Working data —
-*-

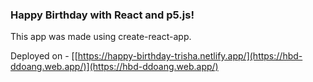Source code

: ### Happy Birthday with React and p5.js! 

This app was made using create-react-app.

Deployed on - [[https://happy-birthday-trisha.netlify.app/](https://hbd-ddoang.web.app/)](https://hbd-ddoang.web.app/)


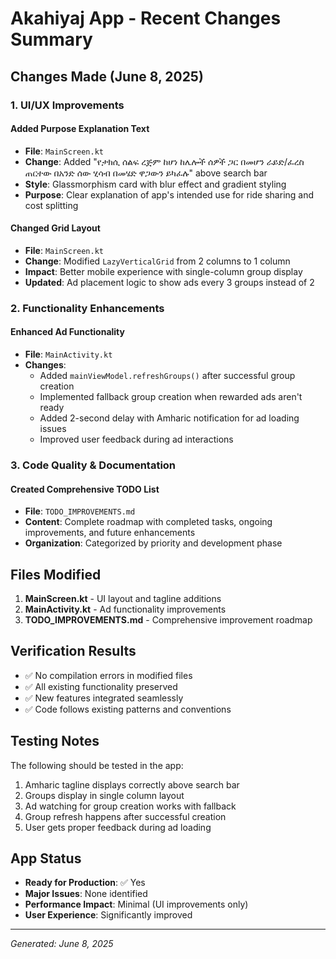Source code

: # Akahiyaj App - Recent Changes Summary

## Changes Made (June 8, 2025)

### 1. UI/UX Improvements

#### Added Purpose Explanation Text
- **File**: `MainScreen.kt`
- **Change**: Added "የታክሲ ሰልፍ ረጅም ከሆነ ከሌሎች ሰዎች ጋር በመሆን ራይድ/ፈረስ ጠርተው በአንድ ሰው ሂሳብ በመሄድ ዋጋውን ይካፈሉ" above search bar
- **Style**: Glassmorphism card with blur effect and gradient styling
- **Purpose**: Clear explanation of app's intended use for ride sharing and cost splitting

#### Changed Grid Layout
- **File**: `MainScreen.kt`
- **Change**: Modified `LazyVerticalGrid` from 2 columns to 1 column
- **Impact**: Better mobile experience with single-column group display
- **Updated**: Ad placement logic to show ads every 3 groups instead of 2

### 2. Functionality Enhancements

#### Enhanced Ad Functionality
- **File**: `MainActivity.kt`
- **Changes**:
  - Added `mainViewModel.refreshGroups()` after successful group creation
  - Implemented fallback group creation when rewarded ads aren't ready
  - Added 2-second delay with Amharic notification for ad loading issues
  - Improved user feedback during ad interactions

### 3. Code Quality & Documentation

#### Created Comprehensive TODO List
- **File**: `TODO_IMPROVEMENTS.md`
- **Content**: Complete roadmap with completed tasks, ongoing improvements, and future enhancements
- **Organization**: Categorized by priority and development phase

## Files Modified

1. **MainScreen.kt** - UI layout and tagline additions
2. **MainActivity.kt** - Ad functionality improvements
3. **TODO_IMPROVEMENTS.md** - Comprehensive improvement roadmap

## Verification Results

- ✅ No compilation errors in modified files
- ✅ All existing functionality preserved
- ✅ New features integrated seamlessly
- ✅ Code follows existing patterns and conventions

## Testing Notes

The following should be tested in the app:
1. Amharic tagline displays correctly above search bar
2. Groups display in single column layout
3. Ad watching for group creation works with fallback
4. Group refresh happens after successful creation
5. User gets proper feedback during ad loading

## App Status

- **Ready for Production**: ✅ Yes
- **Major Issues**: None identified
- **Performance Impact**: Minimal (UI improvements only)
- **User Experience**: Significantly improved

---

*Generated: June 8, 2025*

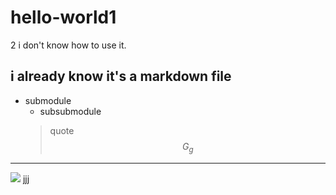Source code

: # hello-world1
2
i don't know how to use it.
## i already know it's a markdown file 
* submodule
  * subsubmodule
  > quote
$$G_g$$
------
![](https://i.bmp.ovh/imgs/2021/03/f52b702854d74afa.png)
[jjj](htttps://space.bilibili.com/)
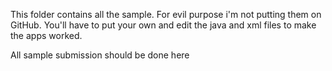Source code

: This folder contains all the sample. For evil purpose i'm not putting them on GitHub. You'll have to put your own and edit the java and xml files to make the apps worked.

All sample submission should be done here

-*-

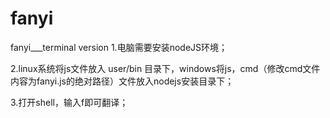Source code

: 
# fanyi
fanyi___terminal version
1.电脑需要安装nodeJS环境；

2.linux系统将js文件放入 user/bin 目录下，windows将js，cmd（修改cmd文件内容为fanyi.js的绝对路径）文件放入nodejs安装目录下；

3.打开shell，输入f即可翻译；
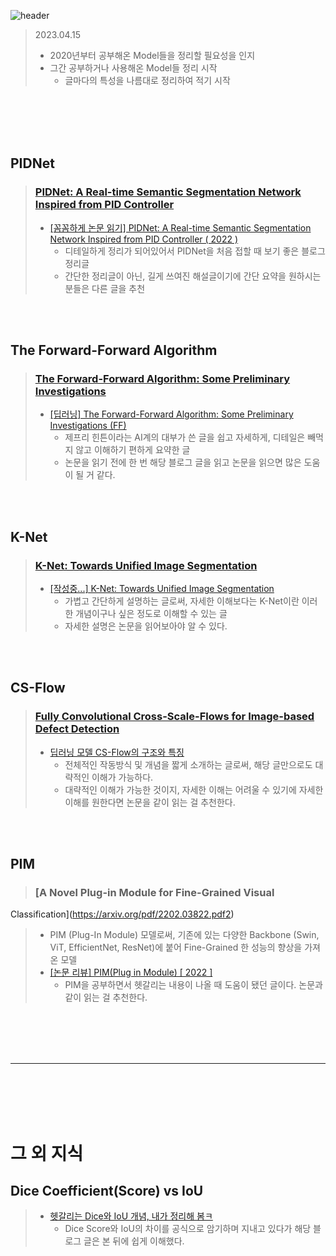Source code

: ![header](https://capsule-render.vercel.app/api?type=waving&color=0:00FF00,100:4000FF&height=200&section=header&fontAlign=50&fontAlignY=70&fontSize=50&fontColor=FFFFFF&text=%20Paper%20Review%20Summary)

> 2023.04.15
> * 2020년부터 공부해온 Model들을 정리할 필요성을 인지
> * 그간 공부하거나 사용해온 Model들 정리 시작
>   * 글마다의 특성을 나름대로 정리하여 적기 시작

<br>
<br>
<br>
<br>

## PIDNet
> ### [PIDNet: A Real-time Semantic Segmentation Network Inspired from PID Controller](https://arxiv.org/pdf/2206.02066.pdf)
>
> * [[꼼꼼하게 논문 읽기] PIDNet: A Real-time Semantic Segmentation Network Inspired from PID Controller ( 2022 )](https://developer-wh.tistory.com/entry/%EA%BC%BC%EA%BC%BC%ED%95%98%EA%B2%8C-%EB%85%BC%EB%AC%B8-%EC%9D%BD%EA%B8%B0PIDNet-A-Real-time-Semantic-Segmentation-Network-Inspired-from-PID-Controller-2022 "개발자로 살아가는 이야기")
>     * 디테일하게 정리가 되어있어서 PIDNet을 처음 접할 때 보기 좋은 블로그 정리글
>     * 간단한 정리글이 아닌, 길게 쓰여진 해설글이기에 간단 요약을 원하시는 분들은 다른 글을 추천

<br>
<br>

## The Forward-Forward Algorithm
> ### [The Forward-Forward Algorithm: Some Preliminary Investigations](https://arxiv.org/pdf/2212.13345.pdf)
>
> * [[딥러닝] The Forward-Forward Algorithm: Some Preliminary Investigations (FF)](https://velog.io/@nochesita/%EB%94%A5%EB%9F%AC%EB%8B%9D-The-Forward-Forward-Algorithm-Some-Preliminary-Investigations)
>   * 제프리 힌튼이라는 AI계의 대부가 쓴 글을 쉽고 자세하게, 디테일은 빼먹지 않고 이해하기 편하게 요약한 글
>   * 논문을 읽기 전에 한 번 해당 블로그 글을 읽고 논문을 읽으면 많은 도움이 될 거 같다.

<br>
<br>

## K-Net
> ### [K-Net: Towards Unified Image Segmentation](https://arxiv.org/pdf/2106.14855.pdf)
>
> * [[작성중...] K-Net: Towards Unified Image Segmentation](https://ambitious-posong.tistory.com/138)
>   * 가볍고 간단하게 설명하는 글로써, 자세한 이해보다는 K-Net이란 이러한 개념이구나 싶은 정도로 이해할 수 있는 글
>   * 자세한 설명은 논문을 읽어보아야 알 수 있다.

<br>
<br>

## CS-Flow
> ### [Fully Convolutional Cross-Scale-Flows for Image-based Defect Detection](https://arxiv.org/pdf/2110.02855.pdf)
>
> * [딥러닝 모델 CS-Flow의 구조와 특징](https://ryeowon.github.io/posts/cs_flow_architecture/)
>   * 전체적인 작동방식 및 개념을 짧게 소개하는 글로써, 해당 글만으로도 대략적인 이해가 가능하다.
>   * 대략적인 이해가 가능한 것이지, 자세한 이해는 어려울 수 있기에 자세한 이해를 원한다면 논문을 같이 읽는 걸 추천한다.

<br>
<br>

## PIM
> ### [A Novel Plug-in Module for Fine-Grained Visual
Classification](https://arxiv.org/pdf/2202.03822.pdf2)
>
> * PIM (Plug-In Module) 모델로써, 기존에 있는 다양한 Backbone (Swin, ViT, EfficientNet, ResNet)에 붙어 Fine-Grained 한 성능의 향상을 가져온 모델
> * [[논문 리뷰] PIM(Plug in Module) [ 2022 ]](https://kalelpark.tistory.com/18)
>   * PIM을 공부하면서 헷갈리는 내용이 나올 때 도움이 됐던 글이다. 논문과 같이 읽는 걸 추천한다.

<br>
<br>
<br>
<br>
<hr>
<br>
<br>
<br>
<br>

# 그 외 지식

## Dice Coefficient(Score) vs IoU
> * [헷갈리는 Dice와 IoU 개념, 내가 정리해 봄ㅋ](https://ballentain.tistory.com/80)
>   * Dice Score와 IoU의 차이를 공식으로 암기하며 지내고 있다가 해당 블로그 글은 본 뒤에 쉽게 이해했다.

-*-

Work to be completed —
The required output is the stretch of entries above from the line containing "- **Change**: Added" through the line containing "- ✅ No compilation errors in modified files", reproduced exactly.

Solution for this problem —
- **Change**: Added "የታክሲ ሰልፍ ረጅም ከሆነ ከሌሎች ሰዎች ጋር በመሆን ራይድ/ፈረስ ጠርተው በአንድ ሰው ሂሳብ በመሄድ ዋጋውን ይካፈሉ" above search bar
- **Style**: Glassmorphism card with blur effect and gradient styling
- **Purpose**: Clear explanation of app's intended use for ride sharing and cost splitting

#### Changed Grid Layout
- **File**: `MainScreen.kt`
- **Change**: Modified `LazyVerticalGrid` from 2 columns to 1 column
- **Impact**: Better mobile experience with single-column group display
- **Updated**: Ad placement logic to show ads every 3 groups instead of 2

### 2. Functionality Enhancements

#### Enhanced Ad Functionality
- **File**: `MainActivity.kt`
- **Changes**:
  - Added `mainViewModel.refreshGroups()` after successful group creation
  - Implemented fallback group creation when rewarded ads aren't ready
  - Added 2-second delay with Amharic notification for ad loading issues
  - Improved user feedback during ad interactions

### 3. Code Quality & Documentation

#### Created Comprehensive TODO List
- **File**: `TODO_IMPROVEMENTS.md`
- **Content**: Complete roadmap with completed tasks, ongoing improvements, and future enhancements
- **Organization**: Categorized by priority and development phase

## Files Modified

1. **MainScreen.kt** - UI layout and tagline additions
2. **MainActivity.kt** - Ad functionality improvements
3. **TODO_IMPROVEMENTS.md** - Comprehensive improvement roadmap

## Verification Results

- ✅ No compilation errors in modified files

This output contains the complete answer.